They don't call it a "killer app" for nothing. E-mail is corporate culture's favorite new weapon.
May 9, 2002 | "Rapidity is the essence of war," Sun Tzu writes in "The Art of War." "Take advantage of the enemy's unreadiness, make your way by unexpected routes, and attack unguarded spots." It's a lesson that could just as well apply to corporate warfare as to the conventional battlefield. And it's one I learned the hard way.
It happened while I was a working at a large Internet start-up in the mid-1990s. My boss asked me to write a proposal for a partnership between our company and a major East Coast media firm. It was my chance to shine, perhaps even to earn a promotion.
I had just finished a first draft when a co-worker assisting me -- I'll call her "Joan" -- asked to see what I had written. So I e-mailed her a copy. The next thing I knew, she had forwarded my proposal, along with a note describing herself as the principal author, to the entire executive team managing the project.
I had been duped, and I felt humiliated. But I soon got my revenge. Later, while putting the finishing touches on the report, I got a call from Joan asking to see the updated version. "Sure," I said, and hung up the phone. I quickly finished and attached the report to an e-mail addressed to every VP and director I thought would be interested. This time it was clear that I was the one who had done all the work. I put Joan's name at the bottom of the distribution list and clicked "send." Game over.
It was my first experience with the down-and-dirty politics of corporate e-mail, a communications tool that to my mind perfectly suits the needs of those following Sun Tzu's timeless advice on taking your enemy by surprise.
Why e-mail? It's fast, simple to use, and offers the sender nearly immediate access to anyone on a corporate network. It's also readily available as more and more businesses get wired. "E-mail is becoming the dominant form of communication within companies," says Joyce Graf, vice president of e-mail for the Gartner Group, which estimates that of the more than 5.5 trillion e-mails sent worldwide last year, about half were business related.
Strategies for manipulating e-mail in the workplace run the gamut, from the carefully targeted attack -- blind copying someone's boss with incriminating information on a co-worker -- to what you might call "the Suicide Bomber," a disgruntled employee's company-wide flame designed to stir up trouble for his employer with little regard for his future reputation or financial status.
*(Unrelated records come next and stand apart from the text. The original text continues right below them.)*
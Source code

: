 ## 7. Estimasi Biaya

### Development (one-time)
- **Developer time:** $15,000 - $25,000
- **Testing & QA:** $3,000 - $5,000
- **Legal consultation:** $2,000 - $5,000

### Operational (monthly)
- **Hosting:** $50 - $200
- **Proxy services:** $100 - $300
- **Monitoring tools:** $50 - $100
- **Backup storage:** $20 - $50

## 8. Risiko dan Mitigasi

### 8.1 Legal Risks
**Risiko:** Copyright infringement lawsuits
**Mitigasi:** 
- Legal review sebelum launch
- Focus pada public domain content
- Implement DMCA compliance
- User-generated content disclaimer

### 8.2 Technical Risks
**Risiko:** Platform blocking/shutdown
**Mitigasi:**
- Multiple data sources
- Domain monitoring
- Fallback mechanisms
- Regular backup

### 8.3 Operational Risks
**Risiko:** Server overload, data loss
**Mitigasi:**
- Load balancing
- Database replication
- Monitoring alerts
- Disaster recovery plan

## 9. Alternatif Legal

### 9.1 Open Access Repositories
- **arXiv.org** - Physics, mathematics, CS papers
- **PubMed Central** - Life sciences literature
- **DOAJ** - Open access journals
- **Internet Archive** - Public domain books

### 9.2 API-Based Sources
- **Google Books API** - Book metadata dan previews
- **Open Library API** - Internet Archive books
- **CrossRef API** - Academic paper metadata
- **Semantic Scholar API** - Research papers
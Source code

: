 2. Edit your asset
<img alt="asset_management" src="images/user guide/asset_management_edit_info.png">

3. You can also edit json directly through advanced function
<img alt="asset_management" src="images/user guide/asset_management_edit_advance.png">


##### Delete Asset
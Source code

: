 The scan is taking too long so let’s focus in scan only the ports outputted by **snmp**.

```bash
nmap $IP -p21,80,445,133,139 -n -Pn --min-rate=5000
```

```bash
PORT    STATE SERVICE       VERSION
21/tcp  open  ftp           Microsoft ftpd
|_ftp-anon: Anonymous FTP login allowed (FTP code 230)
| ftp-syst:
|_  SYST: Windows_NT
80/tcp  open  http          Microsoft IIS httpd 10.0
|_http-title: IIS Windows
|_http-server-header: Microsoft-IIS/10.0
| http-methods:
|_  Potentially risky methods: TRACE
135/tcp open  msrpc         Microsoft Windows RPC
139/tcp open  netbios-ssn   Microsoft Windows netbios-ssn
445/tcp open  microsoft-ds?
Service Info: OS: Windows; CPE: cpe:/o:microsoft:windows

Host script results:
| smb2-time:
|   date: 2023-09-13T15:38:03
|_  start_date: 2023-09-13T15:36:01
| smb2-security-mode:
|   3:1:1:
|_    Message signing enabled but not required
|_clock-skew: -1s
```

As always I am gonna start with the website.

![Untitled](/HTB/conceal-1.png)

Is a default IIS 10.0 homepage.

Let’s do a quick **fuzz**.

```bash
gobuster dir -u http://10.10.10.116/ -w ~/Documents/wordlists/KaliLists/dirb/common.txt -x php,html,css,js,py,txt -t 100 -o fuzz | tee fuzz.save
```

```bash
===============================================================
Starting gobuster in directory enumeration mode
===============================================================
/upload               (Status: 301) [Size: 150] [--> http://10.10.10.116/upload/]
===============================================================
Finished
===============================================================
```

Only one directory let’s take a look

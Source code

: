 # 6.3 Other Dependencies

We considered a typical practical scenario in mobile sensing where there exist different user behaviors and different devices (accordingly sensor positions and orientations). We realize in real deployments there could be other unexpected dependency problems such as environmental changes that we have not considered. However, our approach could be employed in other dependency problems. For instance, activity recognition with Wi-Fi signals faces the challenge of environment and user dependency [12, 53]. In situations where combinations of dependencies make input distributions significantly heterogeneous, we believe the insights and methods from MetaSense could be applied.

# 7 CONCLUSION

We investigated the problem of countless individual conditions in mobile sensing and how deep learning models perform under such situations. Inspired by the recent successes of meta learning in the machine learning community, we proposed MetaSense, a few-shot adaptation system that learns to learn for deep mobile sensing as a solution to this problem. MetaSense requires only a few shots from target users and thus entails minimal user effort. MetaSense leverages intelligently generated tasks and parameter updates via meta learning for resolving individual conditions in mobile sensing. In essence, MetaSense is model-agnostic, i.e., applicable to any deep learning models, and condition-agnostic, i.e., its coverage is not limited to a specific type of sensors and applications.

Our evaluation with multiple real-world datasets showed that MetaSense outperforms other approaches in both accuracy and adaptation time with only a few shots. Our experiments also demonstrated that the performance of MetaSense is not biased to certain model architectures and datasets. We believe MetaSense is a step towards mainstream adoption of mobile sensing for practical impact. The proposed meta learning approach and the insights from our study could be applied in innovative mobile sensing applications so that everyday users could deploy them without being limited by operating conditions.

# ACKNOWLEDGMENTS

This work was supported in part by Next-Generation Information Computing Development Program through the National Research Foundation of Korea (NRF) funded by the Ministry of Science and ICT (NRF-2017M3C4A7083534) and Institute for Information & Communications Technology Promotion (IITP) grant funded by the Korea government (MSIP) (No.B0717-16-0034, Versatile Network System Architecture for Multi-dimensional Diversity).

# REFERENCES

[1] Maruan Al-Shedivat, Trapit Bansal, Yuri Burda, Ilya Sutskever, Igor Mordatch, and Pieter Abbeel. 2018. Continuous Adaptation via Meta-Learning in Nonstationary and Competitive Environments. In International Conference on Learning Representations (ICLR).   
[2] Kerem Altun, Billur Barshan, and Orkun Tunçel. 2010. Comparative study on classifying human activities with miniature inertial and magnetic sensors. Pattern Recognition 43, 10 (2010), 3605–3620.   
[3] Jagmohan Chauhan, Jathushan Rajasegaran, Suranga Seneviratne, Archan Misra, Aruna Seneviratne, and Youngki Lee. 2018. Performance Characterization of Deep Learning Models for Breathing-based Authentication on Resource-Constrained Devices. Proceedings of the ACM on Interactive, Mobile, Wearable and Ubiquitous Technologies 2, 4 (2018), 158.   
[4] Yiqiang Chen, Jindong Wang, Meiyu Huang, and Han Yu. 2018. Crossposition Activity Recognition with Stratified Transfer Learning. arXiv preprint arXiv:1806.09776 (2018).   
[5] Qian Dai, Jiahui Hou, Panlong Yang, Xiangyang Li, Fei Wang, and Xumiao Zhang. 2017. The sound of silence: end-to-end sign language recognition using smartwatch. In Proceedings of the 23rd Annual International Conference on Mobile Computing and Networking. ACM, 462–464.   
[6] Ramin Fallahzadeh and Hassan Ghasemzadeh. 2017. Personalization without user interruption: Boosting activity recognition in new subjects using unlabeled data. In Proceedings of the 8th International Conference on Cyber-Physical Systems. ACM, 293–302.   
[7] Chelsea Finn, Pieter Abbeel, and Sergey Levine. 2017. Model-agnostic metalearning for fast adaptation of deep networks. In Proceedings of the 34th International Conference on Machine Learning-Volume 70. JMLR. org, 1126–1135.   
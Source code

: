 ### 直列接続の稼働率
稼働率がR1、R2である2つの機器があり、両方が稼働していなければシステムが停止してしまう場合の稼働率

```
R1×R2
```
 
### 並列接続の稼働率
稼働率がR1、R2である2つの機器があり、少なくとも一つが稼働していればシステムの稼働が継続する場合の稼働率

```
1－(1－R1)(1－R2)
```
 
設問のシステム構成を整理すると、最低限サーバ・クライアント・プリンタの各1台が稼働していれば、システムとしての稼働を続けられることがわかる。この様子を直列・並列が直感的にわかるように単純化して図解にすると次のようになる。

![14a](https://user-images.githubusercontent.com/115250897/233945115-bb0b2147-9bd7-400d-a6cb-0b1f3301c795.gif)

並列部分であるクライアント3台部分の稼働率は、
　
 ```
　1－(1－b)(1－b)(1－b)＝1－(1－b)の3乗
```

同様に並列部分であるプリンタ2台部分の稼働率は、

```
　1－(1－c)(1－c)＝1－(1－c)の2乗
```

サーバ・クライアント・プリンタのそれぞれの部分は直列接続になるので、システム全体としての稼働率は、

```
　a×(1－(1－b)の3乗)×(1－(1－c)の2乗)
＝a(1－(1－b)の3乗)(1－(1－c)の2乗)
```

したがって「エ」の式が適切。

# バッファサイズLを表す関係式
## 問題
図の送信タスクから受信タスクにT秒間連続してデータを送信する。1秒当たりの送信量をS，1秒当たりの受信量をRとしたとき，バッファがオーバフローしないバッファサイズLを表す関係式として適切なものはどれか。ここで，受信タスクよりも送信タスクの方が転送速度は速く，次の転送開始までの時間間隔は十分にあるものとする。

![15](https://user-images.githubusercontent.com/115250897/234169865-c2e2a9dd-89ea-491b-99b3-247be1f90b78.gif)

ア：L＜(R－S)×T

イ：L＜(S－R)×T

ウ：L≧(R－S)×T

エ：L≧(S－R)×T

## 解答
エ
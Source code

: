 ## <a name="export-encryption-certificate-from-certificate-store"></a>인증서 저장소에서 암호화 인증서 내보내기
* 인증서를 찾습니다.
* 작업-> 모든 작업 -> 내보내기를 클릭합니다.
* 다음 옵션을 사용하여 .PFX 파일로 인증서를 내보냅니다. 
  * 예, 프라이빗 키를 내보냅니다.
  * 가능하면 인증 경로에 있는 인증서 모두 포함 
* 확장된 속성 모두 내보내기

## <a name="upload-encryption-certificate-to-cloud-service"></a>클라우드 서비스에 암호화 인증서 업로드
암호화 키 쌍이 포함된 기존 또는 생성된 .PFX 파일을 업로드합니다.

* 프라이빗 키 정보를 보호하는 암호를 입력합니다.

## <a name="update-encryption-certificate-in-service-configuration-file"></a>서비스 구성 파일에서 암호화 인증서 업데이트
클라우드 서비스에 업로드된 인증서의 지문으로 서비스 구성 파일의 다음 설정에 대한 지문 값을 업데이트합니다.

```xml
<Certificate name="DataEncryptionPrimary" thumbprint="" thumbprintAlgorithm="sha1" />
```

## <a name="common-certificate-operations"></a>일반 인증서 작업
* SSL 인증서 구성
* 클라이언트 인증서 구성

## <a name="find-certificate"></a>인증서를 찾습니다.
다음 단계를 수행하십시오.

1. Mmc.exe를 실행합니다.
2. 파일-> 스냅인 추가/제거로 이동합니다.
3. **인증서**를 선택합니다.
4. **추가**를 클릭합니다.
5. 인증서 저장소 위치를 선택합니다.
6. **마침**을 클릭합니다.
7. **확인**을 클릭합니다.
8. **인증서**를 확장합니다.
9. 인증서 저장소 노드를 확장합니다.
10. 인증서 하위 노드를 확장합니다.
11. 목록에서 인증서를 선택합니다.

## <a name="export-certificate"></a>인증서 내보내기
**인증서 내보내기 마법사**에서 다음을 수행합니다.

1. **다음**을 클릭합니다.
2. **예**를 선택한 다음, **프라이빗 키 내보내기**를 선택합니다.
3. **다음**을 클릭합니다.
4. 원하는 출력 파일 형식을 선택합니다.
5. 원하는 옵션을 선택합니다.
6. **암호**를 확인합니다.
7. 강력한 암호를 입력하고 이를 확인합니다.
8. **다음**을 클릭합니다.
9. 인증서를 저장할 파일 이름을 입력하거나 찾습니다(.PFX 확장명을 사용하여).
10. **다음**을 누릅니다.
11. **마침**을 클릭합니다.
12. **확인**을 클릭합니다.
Each technique shares the common element of surprise. Sometimes the blow is fatal. Other times it's just a huge headache. Always, it happens very quickly.
The Passive-Aggressive Product Manager
Paul Devine, a San Francisco-based programmer, recalls several run-ins over e-mails he received from a product manager while working at Liquid Audio, a developer of secure software for distributing digital music.
The product manager wanted Devine, who was the company's director of Web development, to take on a job that he did not have time to do. When he explained this to her during a meeting, she acquiesced without comment, but he sensed something was wrong.
"I could tell she was irritated and annoyed, but she would never vent her frustration directly to me," he says. "Then I'd leave and she'd e-mail a project plan to my boss, the CEO and other executives. In it there would be several items attributed to me that I had specifically told her I wouldn't do."
Each time this happened -- and it happened several times -- Devine was forced into damage control mode. He scheduled meetings with his boss, his team, and the product manager herself to set the record straight. "Sometimes I would march in to her office and go ballistic," he says. "She would play dumb like she didn't understand, but I knew what she was doing."
Devine, it should be noted, isn't above using e-mail to his own ends. While working at MacWorld, the computer magazine, he once used it to successfully deflect a CEO's request for a project that he viewed as unnecessary.
"We can do what you want, but it will require us to change a line item in the budget," he wrote the CEO in a message that was copied to the chief financial officer. When the CFO wrote back hastily to protest any changes in the budget, the CEO withdrew his request. "I wasn't about to say no to the CEO, so I had to think of another strategy," says Devine.